The Predators limited the Kings to just 18 shots but giveaways led to three goals against, including Los Angeles’ empty-netter, which sealed the outcome with 1:02 to play. Nashville committed 17 giveaways (two each by Erat and Legwand), which was more than twice as many as Los Angeles.

“Their chances were just too good,” Nashville captain Shea Weber said. “It’s OK to give up chances, but when you’re giving up point-blank chances, odd-man rushes — that’s not going to win games.”

Ward, who had a goal in each of the previous three games and the last two game-winners, reported to the rink for the morning skate with some degree of lower body pain, according to Trotz. He met with team doctors and was cleared to play.

Hours later, after the pregame warmup, he informed the coaches that he was unable to play. He was one of four Nashville players who had appeared in all 69 games this season, up to that point.

“I don’t think it’s too serious at all,” Trotz said. “I just think it’s day-to-day. We’ll just see where he is [Wednesday] and we’ll see where he is on Thursday.”

J-P Dumont, who was told following the morning skate that he would be scratched for the seventh time in eight games, took Ward’s spot in the lineup. He played sparingly (9:09 of ice time) but scored a goal that pulled Nashville within one, 3-2, and renewed hope with 7:17 to play.

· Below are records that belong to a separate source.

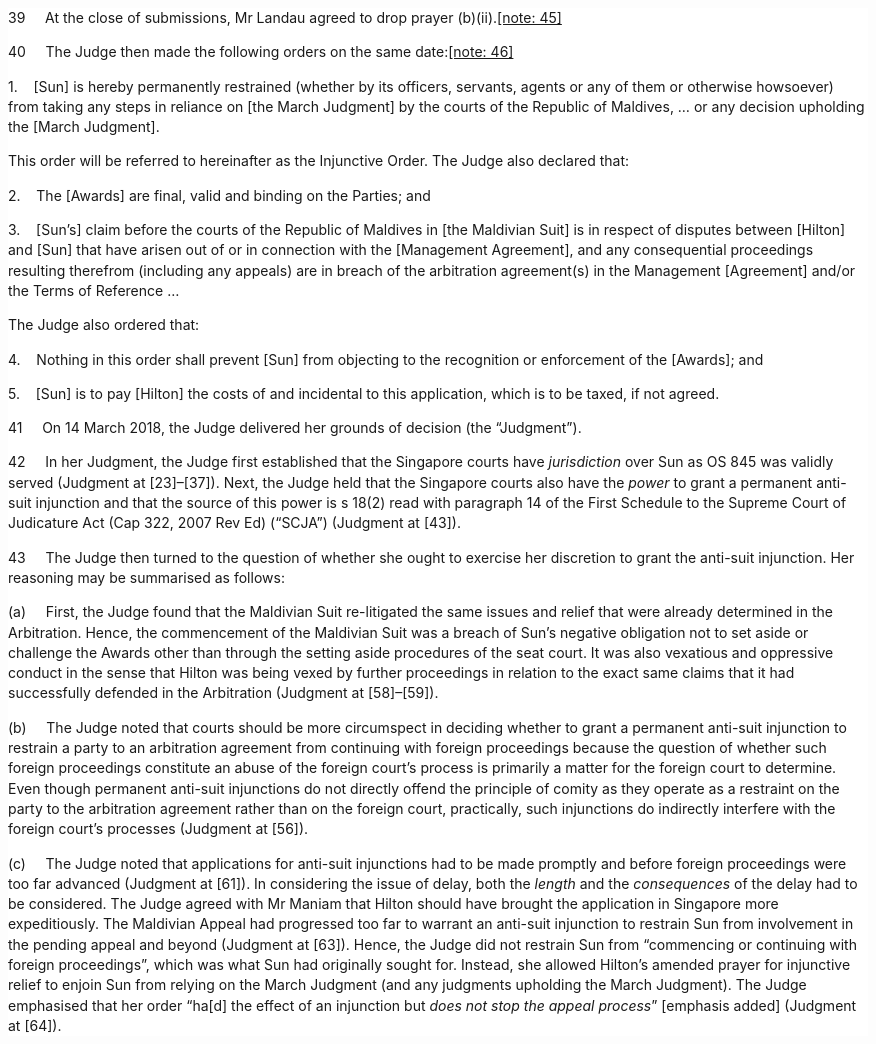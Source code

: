 39     At the close of submissions, Mr Landau agreed to drop prayer (b)(ii).[\[note: 45\]](#Ftn_45)

40     The Judge then made the following orders on the same date:[\[note: 46\]](#Ftn_46)

1.    \[Sun\] is hereby permanently restrained (whether by its officers, servants, agents or any of them or otherwise howsoever) from taking any steps in reliance on \[the March Judgment\] by the courts of the Republic of Maldives, … or any decision upholding the \[March Judgment\].

This order will be referred to hereinafter as the Injunctive Order. The Judge also declared that:

2.    The \[Awards\] are final, valid and binding on the Parties; and

3.    \[Sun’s\] claim before the courts of the Republic of Maldives in \[the Maldivian Suit\] is in respect of disputes between \[Hilton\] and \[Sun\] that have arisen out of or in connection with the \[Management Agreement\], and any consequential proceedings resulting therefrom (including any appeals) are in breach of the arbitration agreement(s) in the Management \[Agreement\] and/or the Terms of Reference …

The Judge also ordered that:

4.    Nothing in this order shall prevent \[Sun\] from objecting to the recognition or enforcement of the \[Awards\]; and

5.    \[Sun\] is to pay \[Hilton\] the costs of and incidental to this application, which is to be taxed, if not agreed.

41     On 14 March 2018, the Judge delivered her grounds of decision (the “Judgment”).

42     In her Judgment, the Judge first established that the Singapore courts have _jurisdiction_ over Sun as OS 845 was validly served (Judgment at \[23\]–\[37\]). Next, the Judge held that the Singapore courts also have the _power_ to grant a permanent anti-suit injunction and that the source of this power is s 18(2) read with paragraph 14 of the First Schedule to the Supreme Court of Judicature Act (Cap 322, 2007 Rev Ed) (“SCJA”) (Judgment at \[43\]).

43     The Judge then turned to the question of whether she ought to exercise her discretion to grant the anti-suit injunction. Her reasoning may be summarised as follows:

(a)     First, the Judge found that the Maldivian Suit re-litigated the same issues and relief that were already determined in the Arbitration. Hence, the commencement of the Maldivian Suit was a breach of Sun’s negative obligation not to set aside or challenge the Awards other than through the setting aside procedures of the seat court. It was also vexatious and oppressive conduct in the sense that Hilton was being vexed by further proceedings in relation to the exact same claims that it had successfully defended in the Arbitration (Judgment at \[58\]–\[59\]).

(b)     The Judge noted that courts should be more circumspect in deciding whether to grant a permanent anti-suit injunction to restrain a party to an arbitration agreement from continuing with foreign proceedings because the question of whether such foreign proceedings constitute an abuse of the foreign court’s process is primarily a matter for the foreign court to determine. Even though permanent anti-suit injunctions do not directly offend the principle of comity as they operate as a restraint on the party to the arbitration agreement rather than on the foreign court, practically, such injunctions do indirectly interfere with the foreign court’s processes (Judgment at \[56\]).

(c)     The Judge noted that applications for anti-suit injunctions had to be made promptly and before foreign proceedings were too far advanced (Judgment at \[61\]). In considering the issue of delay, both the _length_ and the _consequences_ of the delay had to be considered. The Judge agreed with Mr Maniam that Hilton should have brought the application in Singapore more expeditiously. The Maldivian Appeal had progressed too far to warrant an anti-suit injunction to restrain Sun from involvement in the pending appeal and beyond (Judgment at \[63\]). Hence, the Judge did not restrain Sun from “commencing or continuing with foreign proceedings”, which was what Sun had originally sought for. Instead, she allowed Hilton’s amended prayer for injunctive relief to enjoin Sun from relying on the March Judgment (and any judgments upholding the March Judgment). The Judge emphasised that her order “ha\[d\] the effect of an injunction but _does not stop the appeal process_” \[emphasis added\] (Judgment at \[64\]).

Patric Hornqvist filled Ward’s spot on the line with Erat and Legwand. He finished with a minus-2 rating but did not commit a turnover and, with his presence in front of the net, created a power play when he drew a roughing penalty against Los Angeles’ Willie Mitchell with 20 seconds to play and the Predators desperately trying to score.

“I was kind of surprised,” Dumont said. “I got the call and they said Joel Ward was no good to go. … It’s one of those things where when you get caught by surprise your heartbeat goes up right away, and I was just ready to go.

“It’s too bad we lost the game, but I’ve got to keep myself ready for a situation like that. We lost, but I thought we played a solid game.”


• Goalie Pekka Rinne fell to 25-20-8 on the season. It’s the first time in his career he’s lost 20 in regulation in a single season.

The last Nashville goalie with at least 20 regulation losses was Chris Mason in 2007-08 (22). The franchise record is 31 by Tomas Vokoun in 2002-03, when he appeared in 69 of 82 games.

Rinne has played the last 18 games.

• Dumont’s goal was his 93rd with the Predators, which tied him with Greg Johnson and Scott Hartnell for sixth on the franchise’s all-time list.

• With Ward’s absence, Weber, Jerred Smithson and Colin Wilson are now the only Predators who have played in every game.